_Task material_.
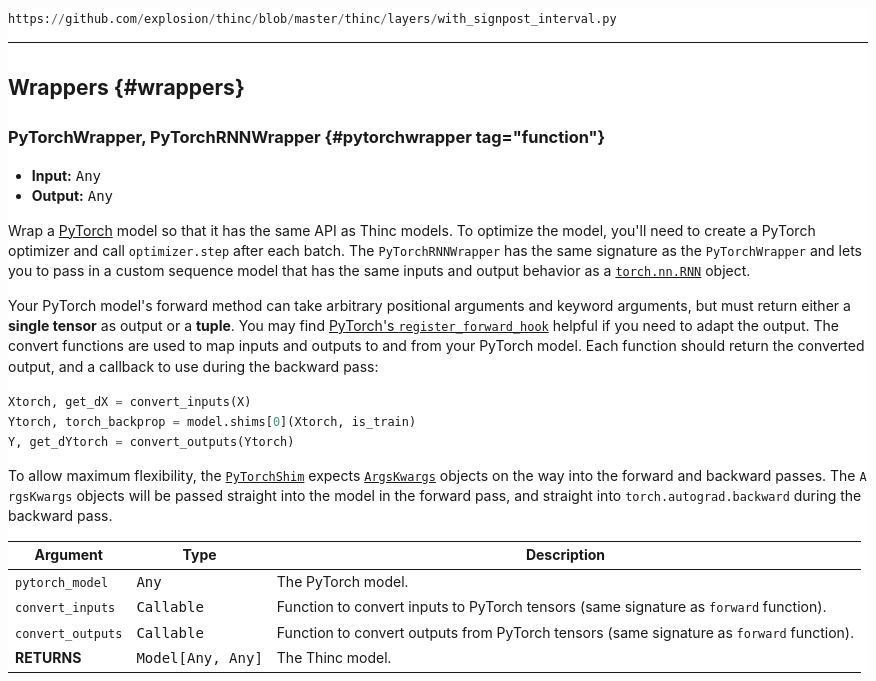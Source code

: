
 ```python
https://github.com/explosion/thinc/blob/master/thinc/layers/with_signpost_interval.py
```

---

## Wrappers {#wrappers}

### PyTorchWrapper, PyTorchRNNWrapper {#pytorchwrapper tag="function"}

<inline-list>

- **Input:** <tt>Any</tt>
- **Output:** <tt>Any</tt>

</inline-list>

Wrap a [PyTorch](https://pytorch.org) model so that it has the same API as Thinc
models. To optimize the model, you'll need to create a PyTorch optimizer and
call `optimizer.step` after each batch. The `PyTorchRNNWrapper` has the same
signature as the `PyTorchWrapper` and lets you to pass in a custom sequence
model that has the same inputs and output behavior as a
[`torch.nn.RNN`](https://pytorch.org/docs/stable/nn.html#torch.nn.RNN) object.

Your PyTorch model's forward method can take arbitrary positional arguments and
keyword arguments, but must return either a **single tensor** as output or a
**tuple**. You may find
[PyTorch's `register_forward_hook`](https://pytorch.org/docs/stable/nn.html#torch.nn.Module.register_forward_hook)
helpful if you need to adapt the output. The convert functions are used to map
inputs and outputs to and from your PyTorch model. Each function should return
the converted output, and a callback to use during the backward pass:

```python
Xtorch, get_dX = convert_inputs(X)
Ytorch, torch_backprop = model.shims[0](Xtorch, is_train)
Y, get_dYtorch = convert_outputs(Ytorch)
```

To allow maximum flexibility, the [`PyTorchShim`](/docs/api-model#shims) expects
[`ArgsKwargs`](/docs/api-types#argskwargs) objects on the way into the forward
and backward passes. The `ArgsKwargs` objects will be passed straight into the
model in the forward pass, and straight into `torch.autograd.backward` during
the backward pass.

| Argument          | Type                     | Description                                                                              |
| ----------------- | ------------------------ | ---------------------------------------------------------------------------------------- |
| `pytorch_model`   | <tt>Any</tt>             | The PyTorch model.                                                                       |
| `convert_inputs`  | <tt>Callable</tt>        | Function to convert inputs to PyTorch tensors (same signature as `forward` function).    |
| `convert_outputs` | <tt>Callable</tt>        | Function to convert outputs from PyTorch tensors (same signature as `forward` function). |
| **RETURNS**       | <tt>Model[Any, Any]</tt> | The Thinc model.                                                                         |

_Brief_.
Please write out all of the material above without changing a word, and omit any pictures.

_Written reply_.
Source code

:
 ```python
https://github.com/explosion/thinc/blob/master/thinc/layers/with_signpost_interval.py
```

---

## Wrappers {#wrappers}

### PyTorchWrapper, PyTorchRNNWrapper {#pytorchwrapper tag="function"}

<inline-list>

- **Input:** <tt>Any</tt>
- **Output:** <tt>Any</tt>

</inline-list>

Wrap a [PyTorch](https://pytorch.org) model so that it has the same API as Thinc
models. To optimize the model, you'll need to create a PyTorch optimizer and
call `optimizer.step` after each batch. The `PyTorchRNNWrapper` has the same
signature as the `PyTorchWrapper` and lets you to pass in a custom sequence
model that has the same inputs and output behavior as a
[`torch.nn.RNN`](https://pytorch.org/docs/stable/nn.html#torch.nn.RNN) object.

Your PyTorch model's forward method can take arbitrary positional arguments and
keyword arguments, but must return either a **single tensor** as output or a
**tuple**. You may find
[PyTorch's `register_forward_hook`](https://pytorch.org/docs/stable/nn.html#torch.nn.Module.register_forward_hook)
helpful if you need to adapt the output. The convert functions are used to map
inputs and outputs to and from your PyTorch model. Each function should return
the converted output, and a callback to use during the backward pass:

```python
Xtorch, get_dX = convert_inputs(X)
Ytorch, torch_backprop = model.shims[0](Xtorch, is_train)
Y, get_dYtorch = convert_outputs(Ytorch)
```

To allow maximum flexibility, the [`PyTorchShim`](/docs/api-model#shims) expects
[`ArgsKwargs`](/docs/api-types#argskwargs) objects on the way into the forward
and backward passes. The `ArgsKwargs` objects will be passed straight into the
model in the forward pass, and straight into `torch.autograd.backward` during
the backward pass.

| Argument          | Type                     | Description                                                                              |
| ----------------- | ------------------------ | ---------------------------------------------------------------------------------------- |
| `pytorch_model`   | <tt>Any</tt>             | The PyTorch model.                                                                       |
| `convert_inputs`  | <tt>Callable</tt>        | Function to convert inputs to PyTorch tensors (same signature as `forward` function).    |
| `convert_outputs` | <tt>Callable</tt>        | Function to convert outputs from PyTorch tensors (same signature as `forward` function). |
| **RETURNS**       | <tt>Model[Any, Any]</tt> | The Thinc model.                                                                         |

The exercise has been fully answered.